The apple trees and gooseberry bushes bloomed in abundance and busy bees are making sure every blossom is fertilized. It looks to be a banner year for fruit, including black raspberries and even the newly planted strawberries. Our 17 hens, some of them four years old, are doing a spectacular job, laying a dozen or more eggs every day and bragging about it.

Tonight the spring peepers are croaking down by Chicken Creek and all is right in our world.


Copyright 2015 by Shirley Domer

Saturday, April 25, 2015

Taking Inventory

Strawberry Blossoms

My eightieth birthday is looming at the end of the coming summer. It sits there hunched like a cougar ready to pounce, waiting for its prey. Somehow I never imagined I would live this long. Now I’m watching younger friends pass, while I live on with a continually deteriorating skeleton. This seems a good time to conduct inventory. What have I irretrievably lost?

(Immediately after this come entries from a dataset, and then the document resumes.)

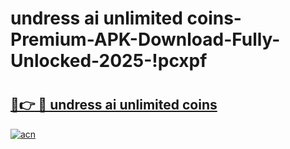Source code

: # undress ai unlimited coins-Premium-APK-Download-Fully-Unlocked-2025-!pcxpf

# <h2><a href="https://gd4b5j.esa.edu.pl?src=undress_ai_unlimited_coins&ref=pcxpf">🔗👉 🔴 undress ai unlimited coins</a></h2>

[![acn](https://github.com/user-attachments/assets/0f9c940e-d8b0-45ae-aac7-cd30a18b3e1c)](https://gd4b5j.esa.edu.pl?src=undress_ai_unlimited_coins&ref=pcxpf)

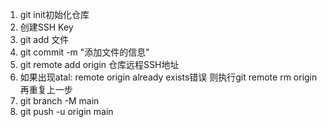 1. git init初始化仓库
2. 创建SSH Key
3. git add 文件
4. git commit -m "添加文件的信息"
5. git remote add origin 仓库远程SSH地址
6. 如果出现atal: remote origin already exists错误 则执行git remote rm origin 再重复上一步
7. git branch -M main
8. git push -u origin main
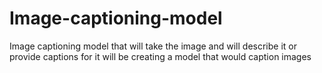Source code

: # Image-captioning-model
Image captioning model that will take the image and will describe it or provide captions for it
will be  creating a model that would caption images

What do I have left and how much of that can I preserve for a few more years?

I hope to keep enough physical ability to engage in some creative pursuits, for without creativity life would seem barren. I’ve already given up many interests – fine sewing, wood carving, gardening, maintaining flower beds and pruning trees. In the kitchen I can’t lift even moderately heavy pots and rely heavily on tools that enable me to open containers and mix and chop things. Lifting a book or a bag of groceries can be a challenge. My hearing is shot and although hearing aids are helpful, they are a long way from perfect. For 38 years I frequented our hilly woods, but haven’t ventured there for almost two years. I no longer feel comfortable driving to or in Kansas City, a mere 40 miles away. The steep basement stairs scare me, especially when I need to carry things upstairs.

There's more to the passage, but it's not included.